InsightNest — slow knowledge, building toward Waku + Codex

I’ve been heads-down on this for months and wanted to finally post here, partly to get eyes on some Waku integration decisions before I commit to them in Phase 1, partly because a few of you have been doing this longer than I have and the cold start question is keeping me up at night.

So — InsightNest. The pitch is a platform for turning community discussion into knowledge artifacts that the community actually owns. Not a forum, not a wiki. The flow is: someone posts a Spark (an idea, an argument, a question worth sitting with), others contribute to it, the community highlights the contributions worth keeping, and eventually someone triggers a Weave that assembles the whole thing into a versioned Insight that lives in a searchable Library. Every Insight carries fractional ownership shares — 40% Spark author, 20% Weave curator, 40% split across accepted contributors. Right now that lives in Postgres. Phase 3 it goes on-chain as ERC-721 on Status Network.

The thing I keep having to explain is the friction. There’s a read timer before the contribution form unlocks. Minimum 50 words per contribution. You can’t post a new Spark until your previous one has at least one contribution on it. People’s first reaction is usually “that’ll kill your DAU” and I get why, but the product thesis is specifically that slow knowledge needs structural incentives for slowness — you can’t slap that on as a feature after you’ve already optimised for engagement. The constraints are load-bearing.


Stack is Elixir / OTP 27 / Phoenix LiveView 1.1, single repo. I was on Go + Next.js earlier this year and switched. Won’t go back. Real-time through PubSub is just built in, no polling, no WebSocket plumbing, no client state management library. For what InsightNest actually needs it’s a much better fit.

Auth is SIWE. I want to be honest about what that means here because I’ve seen projects use it as a Logos alignment claim and I think that’s a stretch — SIWE is an Ethereum standard, it’s not a Logos product. What it gives InsightNest is no centralised identity provider and no personal data in the auth flow. That’s the actual claim and I think it’s worth making on its own terms without overstating it.

The implementation is pure Elixir with no Rust NIFs, which I didn’t plan for — the siwe and siwe_ex hex packages both use Rustler and hit an incompatibility with OTP 27 that I discovered mid-sprint. So Auth.Siwe and Auth.Secp256k1 are hand-rolled using :crypto.mod_pow from OTP stdlib and ex_keccak for keccak-256. It works fine, it’s clean, but it was an annoying detour.


The Logos integration is really two behaviour interfaces, both stubbed from day one so the swap is surgical when the time comes.

MessageBusNoopMessageBus now, WakuMessageBus in Phase 1. Phoenix PubSub handles the live contribution thread today. The Phase 1 plan is a nwaku sidecar, Elixir backend bridges to it via the REST API, browsers publish contributions directly via js-waku signed with the member’s wallet key. Backend only writes to Postgres at Weave time. I actually think Waku’s ephemerality is a feature here rather than a limitation — the live discussion thread should be transient, the Insight is the thing meant to last. The messaging layer and the storage layer have different jobs.

PublisherNoopPublisher now, CodexPublisher in Phase 2. codex_cid column already exists on the insights table.
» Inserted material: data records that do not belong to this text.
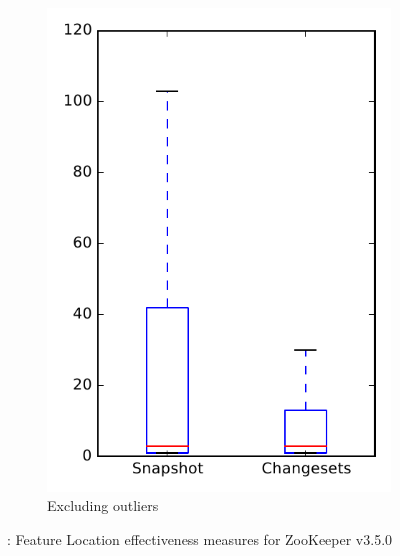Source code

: \begin{figure}
\begin{subfigure}{.4\textwidth}
        \includegraphics[height=0.4\textheight]{figures/flt/rq1_zookeeper_no_outlier}
        \caption{Excluding outliers}\label{fig:flt:rq1:zookeeper_no_outlier}
    \end{subfigure}
\caption{\fone: Feature Location effectiveness measures for ZooKeeper v3.5.0}
\label{fig:flt:rq1:zookeeper}
\end{figure}
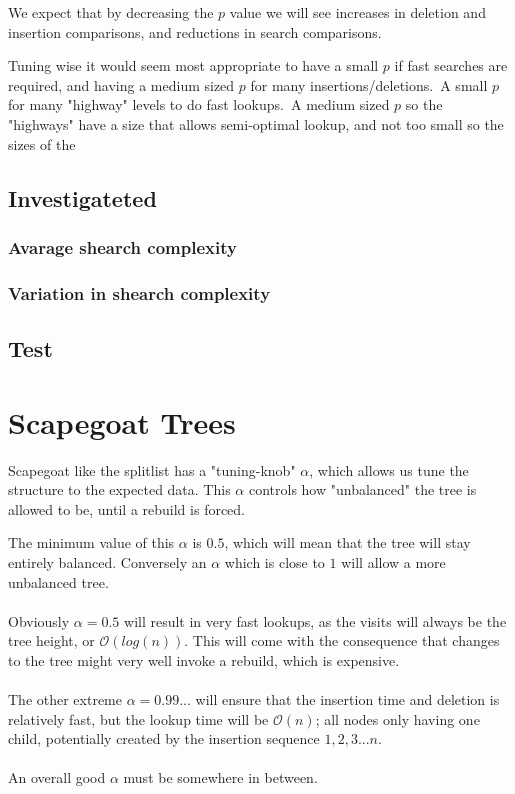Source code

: \documentclass[oneside]{scrbook}
\begin{document}
We expect that by decreasing the $p$ value we will see increases in deletion and insertion comparisons, and reductions in search comparisons.

Tuning wise it would seem most appropriate to have a small $p$ if fast searches are required, and having a medium sized $p$ for many insertions/deletions.\
A small $p$ for many "highway" levels to do fast lookups.\
A medium sized $p$ so the "highways" have a size that allows semi-optimal lookup, and not too small so the sizes of the

\section{Investigateted}
\subsection{Avarage shearch complexity}
\subsection{Variation in shearch complexity}
\section{Test}
\chapter{Scapegoat Trees}
Scapegoat like the splitlist has a "tuning-knob" $\alpha$, which allows us tune the structure to the expected data.
This $\alpha$ controls how "unbalanced" the tree is allowed to be, until a rebuild is forced.

The minimum value of this $\alpha$ is $0.5$, which will mean that the tree will stay entirely balanced.
Conversely an $\alpha$ which is close to $1$ will allow a more unbalanced tree.
\\\\
Obviously $\alpha = 0.5$ will result in very fast lookups, as the visits will always be the tree height, or $\mathcal{O}(log(n))$.
This will come with the consequence that changes to the tree might very well invoke a rebuild, which is expensive.
\\\\
The other extreme $\alpha = 0.99...$ will ensure that the insertion time and deletion is relatively fast, but the lookup time will be $\mathcal{O}(n)$;
all nodes only having one child, potentially created by the insertion sequence $1,2,3... n$.
\\\\
An overall good $\alpha$ must be somewhere in between.
\end{document}
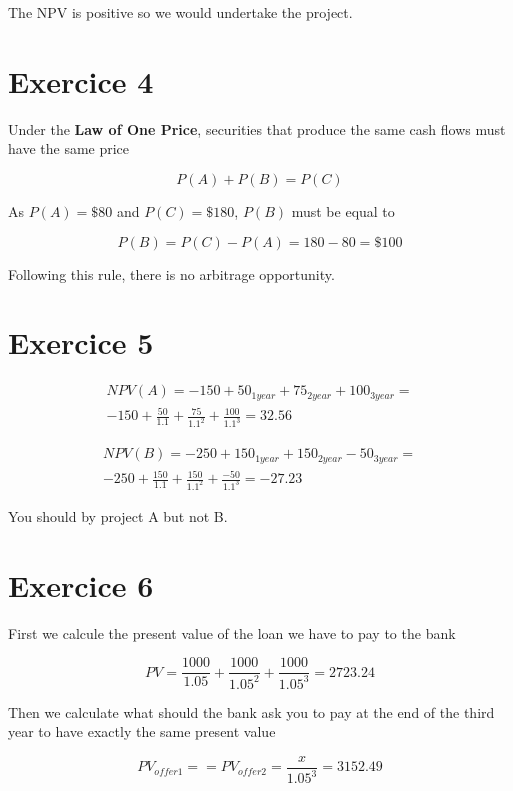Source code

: \documentclass[a4paper,11pt,twoside]{article}
\def \be {\begin{equation}}
\def \ee {\end{equation}}
\begin{document}
The NPV is positive so we would undertake the project.

\section{Exercice 4}

Under the {\bf Law of One Price}, securities that produce the same cash flows must have the same price

\be
P(A) + P(B) = P(C)
\ee

As $P(A) = \$ 80$ and $P(C) = \$ 180$, $P(B)$ must be equal to 

\be
P(B) = P(C) - P(A) = 180 - 80 = \$100
\ee

Following this rule, there is no arbitrage opportunity.

\section{Exercice 5}

\begin{multline}
NPV(A) = -150 + 50_{1year} + 75_{2year} + 100_{3year} = \\ -150 + \frac{50}{1.1} + \frac{75}{1.1^2}+ \frac{100}{1.1^3} = 32.56
\end{multline}

\begin{multline}
NPV(B) = -250 + 150_{1year} + 150_{2year} - 50_{3year} = \\ -250 + \frac{150}{1.1} + \frac{150}{1.1^2}+ \frac{-50}{1.1^3} = -27.23
\end{multline}

You should by project A but not B.

\section{Exercice 6}

First we calcule the present value of the loan we have to pay to the bank

\be
PV = \frac{1000}{1.05} + \frac{1000}{1.05^2} + \frac{1000}{1.05^3} = 2723.24
\ee

Then we calculate what should the bank ask you to pay at the end of the third year to have exactly the same present value

\be
 PV_{offer 1} == PV_{offer 2} = \frac{x}{1.05^3} = 3152.49
 \ee
 
\end{document}
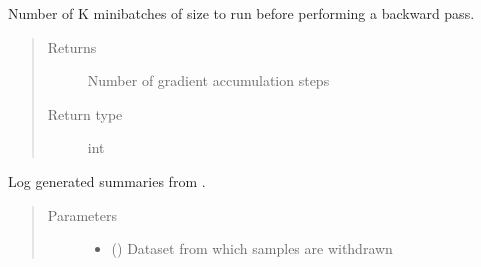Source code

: \documentclass[letterpaper,10pt,english]{sphinxmanual}
\begin{document}
\begin{fulllineitems}
\begin{fulllineitems}
\end{fulllineitems}


\begin{fulllineitems}
\label{\detokenize{code:gpt2_summarizer.GPT2Summarizer.gradient_accumulation_steps}}
\sphinxAtStartPar
Number of K mini\sphinxhyphen{}batches of size  to run before performing a backward
pass.
\begin{quote}\begin{description}
\item[{Returns}] \leavevmode
\sphinxAtStartPar
Number of gradient accumulation steps

\item[{Return type}] \leavevmode
\sphinxAtStartPar
int

\end{description}\end{quote}

\end{fulllineitems}


\begin{fulllineitems}
\label{\detokenize{code:gpt2_summarizer.GPT2Summarizer.log_generated_summaries}}
\sphinxAtStartPar
Log  generated summaries from .
\begin{quote}\begin{description}
\item[{Parameters}] \leavevmode\begin{itemize}
\item {} 
\sphinxAtStartPar
{} () \textendash{} Dataset from which samples are withdrawn


\end{itemize}
\end{description}
\end{quote}
\end{fulllineitems}
\end{fulllineitems}
\end{document}
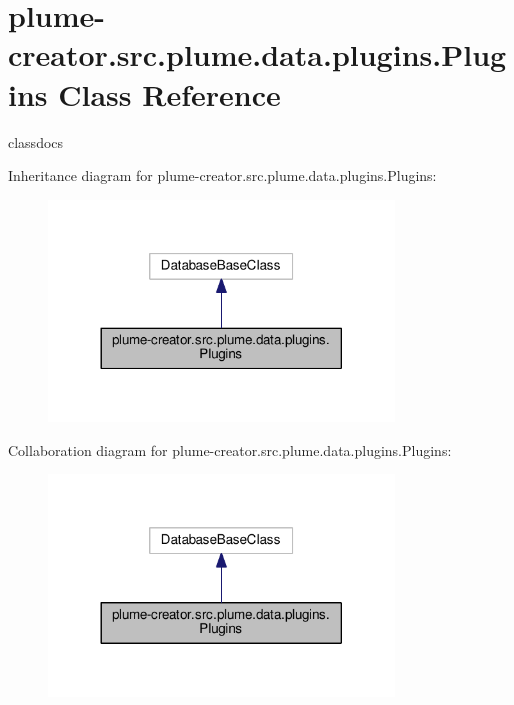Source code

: \hypertarget{classplume-creator_1_1src_1_1plume_1_1data_1_1plugins_1_1_plugins}{}\section{plume-\/creator.src.\+plume.\+data.\+plugins.\+Plugins Class Reference}
\label{classplume-creator_1_1src_1_1plume_1_1data_1_1plugins_1_1_plugins}


classdocs  




Inheritance diagram for plume-\/creator.src.\+plume.\+data.\+plugins.\+Plugins\+:\nopagebreak
\begin{figure}[H]
\begin{center}
\leavevmode
\includegraphics[width=260pt]{classplume-creator_1_1src_1_1plume_1_1data_1_1plugins_1_1_plugins__inherit__graph}
\end{center}
\end{figure}


Collaboration diagram for plume-\/creator.src.\+plume.\+data.\+plugins.\+Plugins\+:\nopagebreak
\begin{figure}[H]
\begin{center}
\leavevmode
\includegraphics[width=260pt]{classplume-creator_1_1src_1_1plume_1_1data_1_1plugins_1_1_plugins__coll__graph}
\end{center}
\end{figure}

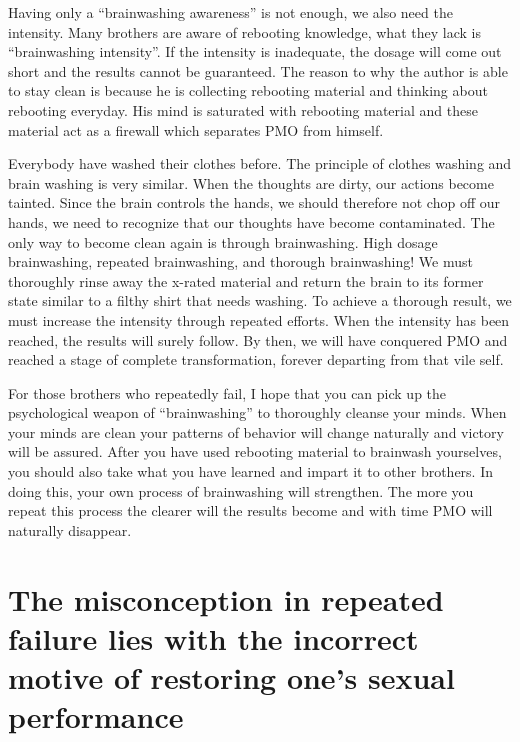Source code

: \documentclass[
]{book}
\begin{document}
Having only a ``brainwashing awareness'' is not enough, we also need the intensity. Many brothers are aware of rebooting knowledge, what they lack is ``brainwashing intensity''. If the intensity is inadequate, the dosage will come out short and the results cannot be guaranteed. The reason to why the author is able to stay clean is because he is collecting rebooting material and thinking about rebooting everyday. His mind is saturated with rebooting material and these material act as a firewall which separates PMO from himself.

Everybody have washed their clothes before. The principle of clothes washing and brain washing is very similar. When the thoughts are dirty, our actions become tainted. Since the brain controls the hands, we should therefore not chop off our hands, we need to recognize that our thoughts have become contaminated. The only way to become clean again is through brainwashing. High dosage brainwashing, repeated brainwashing, and thorough brainwashing! We must thoroughly rinse away the x-rated material and return the brain to its former state similar to a filthy shirt that needs washing. To achieve a thorough result, we must increase the intensity through repeated efforts. When the intensity has been reached, the results will surely follow. By then, we will have conquered PMO and reached a stage of complete transformation, forever departing from that vile self.

For those brothers who repeatedly fail, I hope that you can pick up the psychological weapon of ``brainwashing'' to thoroughly cleanse your minds. When your minds are clean your patterns of behavior will change naturally and victory will be assured. After you have used rebooting material to brainwash yourselves, you should also take what you have learned and impart it to other brothers. In doing this, your own process of brainwashing will strengthen. The more you repeat this process the clearer will the results become and with time PMO will naturally disappear.

\hypertarget{the-misconception-in-repeated-failure-lies-with-the-incorrect-motive-of-restoring-ones-sexual-performance}{%
\chapter{The misconception in repeated failure lies with the incorrect motive of restoring one's sexual performance}\label{the-misconception-in-repeated-failure-lies-with-the-incorrect-motive-of-restoring-ones-sexual-performance}}
\end{document}
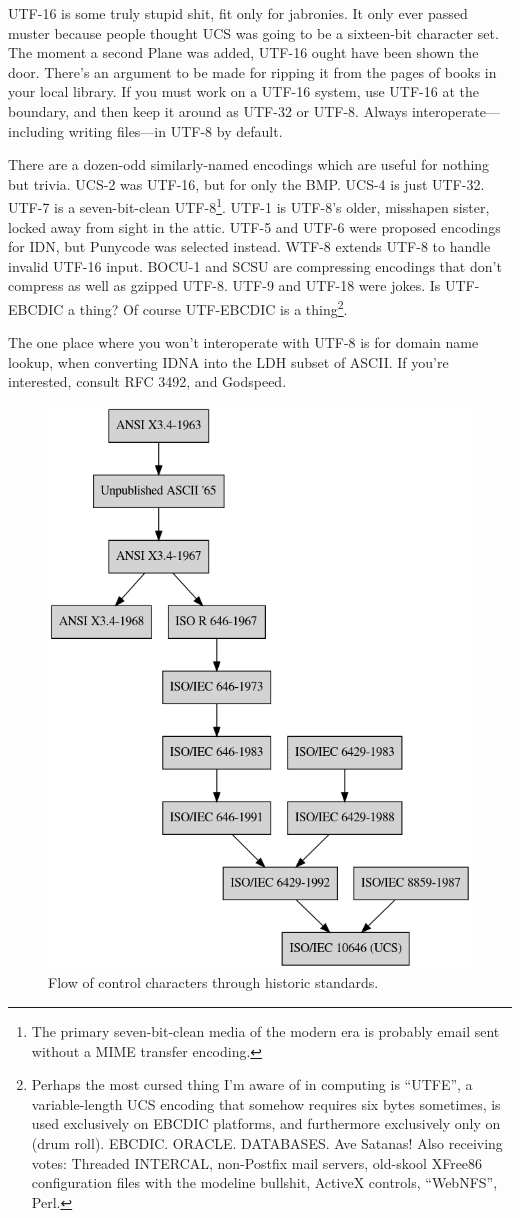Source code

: UTF-16 is some truly stupid shit, fit only for jabronies. It only ever passed
muster because people thought UCS was going to be a sixteen-bit character set.
The moment a second Plane was added, UTF-16 ought have been shown the door.
There's an argument to be made for ripping it from the pages of books
in your local library. If you must work on a UTF-16
system, use UTF-16 at the boundary, and then keep it around as UTF-32 or UTF-8.
Always interoperate---including writing files---in UTF-8 by default.

There are a dozen-odd similarly-named encodings which are useful for nothing
but trivia. UCS-2 was UTF-16, but for only the BMP. UCS-4 is just UTF-32. UTF-7
is a seven-bit-clean UTF-8\footnote{The primary seven-bit-clean media of the
modern era is probably email sent without a MIME transfer encoding.}. UTF-1 is UTF-8's older, misshapen sister, locked away from
sight in the attic. UTF-5 and UTF-6 were proposed encodings for IDN, but
Punycode was selected instead. WTF-8 extends UTF-8 to handle invalid UTF-16
input. BOCU-1 and SCSU are compressing encodings that
don't compress as well as gzipped UTF-8. UTF-9 and UTF-18 were jokes. Is
UTF-EBCDIC a thing? Of course UTF-EBCDIC is a thing\footnote{Perhaps the
most cursed thing I'm aware of in computing is
``UTFE'', a variable-length UCS encoding that somehow requires six bytes
sometimes, is used exclusively on EBCDIC platforms, and furthermore exclusively
only on (drum roll)\textellipsis. EBCDIC. ORACLE. DATABASES. Ave Satanas! Also receiving
votes: Threaded INTERCAL, non-Postfix mail servers, old-skool XFree86 configuration
files with the modeline bullshit, ActiveX controls, ``WebNFS'', Perl.}.

The one place where you won't interoperate with UTF-8 is for domain name lookup,
when converting IDNA into the LDH subset of ASCII. If you're interested,
consult RFC 3492, and Godspeed.

\begin{figure}[!htb]
    \centering
    \includegraphics[width=.75\linewidth]{media/control-char-standards.png}
    \caption{Flow of control characters through historic standards.}
\end{figure}

\cleardoublepage
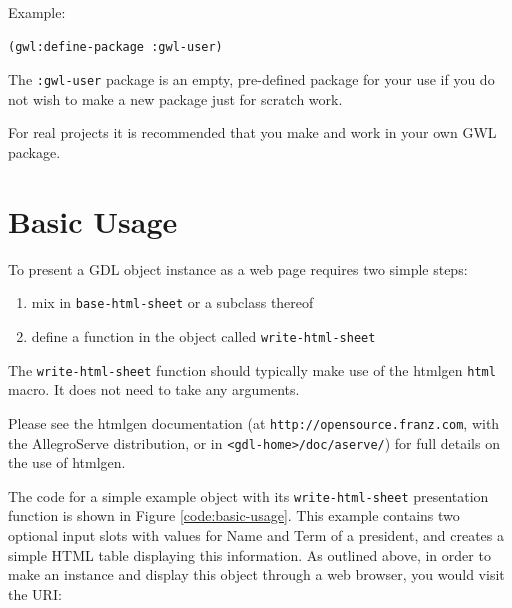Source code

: \documentclass [11pt]{book}
\begin{document}
Example:

\begin{verbatim}(gwl:define-package :gwl-user)
\end{verbatim}The \texttt{:gwl-user} package is an empty, pre-defined package for your use if you 
do not wish to make a new package just for scratch work.

For real projects it is recommended that you make and work in your
own GWL package.

\section{Basic Usage}

\label{sec:basicusage}

To present a GDL object instance as a web page requires two simple
steps:

\begin{enumerate}

\item mix in \texttt{base-html-sheet} or a subclass thereof

\item define a function in the object called \texttt{write-html-sheet}

\end{enumerate}

The \texttt{write-html-sheet} function should typically make use of the htmlgen \texttt{html} macro. It does not need to take any arguments.

Please see the htmlgen documentation (at \texttt{http://opensource.franz.com}, with the AllegroServe distribution, or in \texttt{<gdl-home>/doc/aserve/}) for full details on the use of htmlgen.

The code for a simple example object with its \texttt{write-html-sheet} presentation function is shown in Figure 
\ref{code:basic-usage}. This example contains two optional input slots with 
values for Name and Term of a president, and creates a simple HTML 
table displaying this information. As outlined above, in order to 
make an instance and display this object through a web browser, you 
would visit the URI:
\end{document}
Insight body is typed blocks (quote, paragraph, section_header) that serialise cleanly. Content hash assigned at Weave time becomes the CID anchor. Swapping in CodexPublisher is one line in Application.start/2, nothing else touches it.

When Waku node management and Codex upload queuing land as supervised GenServer processes later, the BEAM’s fault isolation and backpressure just handle it. That’s actually a meaningful reason to be on this stack for this kind of multi-component architecture, not just a talking point.


Three things I’d genuinely value input on from people here:

Waku content topic design — I’m going with /insightnest/1/spark/{sparkId}/proto. My worry is fan-out on a popular Spark with heavy subscriber load. Has anyone hit that problem in practice, or know of projects with a similar per-thread subscription pattern that I should look at?

RLN — I want it for spam prevention in Phase 1, wallet addresses as membership credentials, rate-limited per epoch. Is it stable enough to build against now or is the real answer to ship without it and integrate once it’s further along?

Cold start — this is the one I’m most uncertain about. The platform only makes sense if the Library has real Insights in it when people show up. Open registration into an empty Library would be a disaster for the exact audience InsightNest is trying to attract. My current plan is to recruit a founding cohort of around 30 people from PKM communities — Obsidian, Logseq, that world — and seed the Library with completed Insights before anything public-facing goes live. If anyone has seen a different approach work for knowledge platforms specifically, I want to hear it.

Repo is GitHub - Rayleaf-Application/insightnest · GitHub . Single Phoenix LiveView app, behaviour stubs are in lib/insightnest/messaging/ and lib/insightnest/publisher/ if that’s the part most relevant here.